I have a dataset with three columns: Username, Computer, Success/Failure.
I want to count how many similar Username Computer pairs are, where the third column is Success. I want the result to be a dataset with 1 column, and if the third column from the original dataset is Failure, the same column in the result will contain 0. The result table must contain the same amount of rows as the original table.
For example:
The original dataset:
User | Computer | Success or Failure |
---|---|---|
admin | DC | Success |
admin | DC | Success |
admin | DC | Fail |
admin | Server | Success |
admin | Server | Fail |
User | Computer | Success |
User | Computer | Success |
User | Computer | Fail |
The result:
No | Count |
---|---|
1 | 2 |
2 | 2 |
3 | 0 |
4 | 1 |
5 | 0 |
6 | 2 |
7 | 2 |
8 | 0 |
All of the rows that is failed are not counted and they are filled with 0 in the result.
I am programming in python using pandas. I could do this using the tolist() method and then creating a new list, with a simple for loop and a condition, but I am looking for a way to do this with pandas builtin methods to save memory and time.
Thank you very much!
Here's the code with the tolist method:
result = [user_and_computer = [list(x) for x in list(zip(df["user"].tolist(),df["computer"].tolist(),df["is_success"].tolist()))]
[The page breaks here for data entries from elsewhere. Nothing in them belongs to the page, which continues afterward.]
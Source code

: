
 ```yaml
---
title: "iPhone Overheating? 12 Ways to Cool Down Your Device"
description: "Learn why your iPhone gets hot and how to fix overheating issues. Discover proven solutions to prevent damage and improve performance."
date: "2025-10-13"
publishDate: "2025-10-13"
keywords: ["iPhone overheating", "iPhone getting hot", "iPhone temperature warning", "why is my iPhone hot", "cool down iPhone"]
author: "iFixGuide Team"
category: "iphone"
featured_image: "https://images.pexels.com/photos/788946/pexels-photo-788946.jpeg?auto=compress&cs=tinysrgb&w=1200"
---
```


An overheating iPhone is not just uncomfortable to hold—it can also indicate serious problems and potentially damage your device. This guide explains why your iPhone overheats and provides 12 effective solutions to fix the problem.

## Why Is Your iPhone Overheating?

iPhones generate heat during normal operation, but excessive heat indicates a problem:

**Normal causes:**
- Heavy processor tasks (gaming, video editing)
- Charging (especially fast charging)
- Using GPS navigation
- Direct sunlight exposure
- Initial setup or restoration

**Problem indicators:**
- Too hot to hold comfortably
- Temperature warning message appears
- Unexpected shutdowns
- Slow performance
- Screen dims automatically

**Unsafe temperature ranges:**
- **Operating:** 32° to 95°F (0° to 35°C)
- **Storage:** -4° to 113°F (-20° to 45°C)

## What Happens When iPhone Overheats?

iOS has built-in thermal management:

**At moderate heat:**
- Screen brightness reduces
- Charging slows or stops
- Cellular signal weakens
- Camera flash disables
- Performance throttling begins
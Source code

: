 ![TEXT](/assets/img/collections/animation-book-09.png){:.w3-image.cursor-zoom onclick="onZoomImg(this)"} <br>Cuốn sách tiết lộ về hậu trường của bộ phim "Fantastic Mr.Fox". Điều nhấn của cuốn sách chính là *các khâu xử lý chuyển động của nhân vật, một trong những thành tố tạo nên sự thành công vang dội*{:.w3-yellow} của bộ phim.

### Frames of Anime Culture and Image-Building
for logon in user_and computer:
if is_success:
result.append(user_and_computer.count(logon))
else:
result.append(0)
CodePudding user response:
Try:
df["Count"] = df.groupby(["User", "Computer"])["Success or Failure"].transform(
lambda x: x.eq("Success").sum()
)
df.loc[df["Success or Failure"] != "Success", "Count"] = 0
print(df)
Prints:
User Computer Success or Failure Count
0 admin DC Success 2
1 admin DC Success 2
2 admin DC Fail 0
3 admin Server Success 1
4 admin Server Fail 0
5 User Computer Success 2
6 User Computer Success 2
7 User Computer Fail 0
CodePudding user response:
First create a boolean mask to find the rows where the value is Success
, then group this mask by itself along with User
and Computer
columns and transform with sum to get the result
m = df['Success or Failure'].eq('Success')
df['count'] = m.groupby([df['User'], df['Computer'], m]).transform('sum')
User Computer Success or Failure count
0 admin DC Success 2
1 admin DC Success 2
2 admin DC Fail 0
3 admin Server Success 1
4 admin Server Fail 0
5 User Computer Success 2
6 User Computer Success 2
7 User Computer Fail 0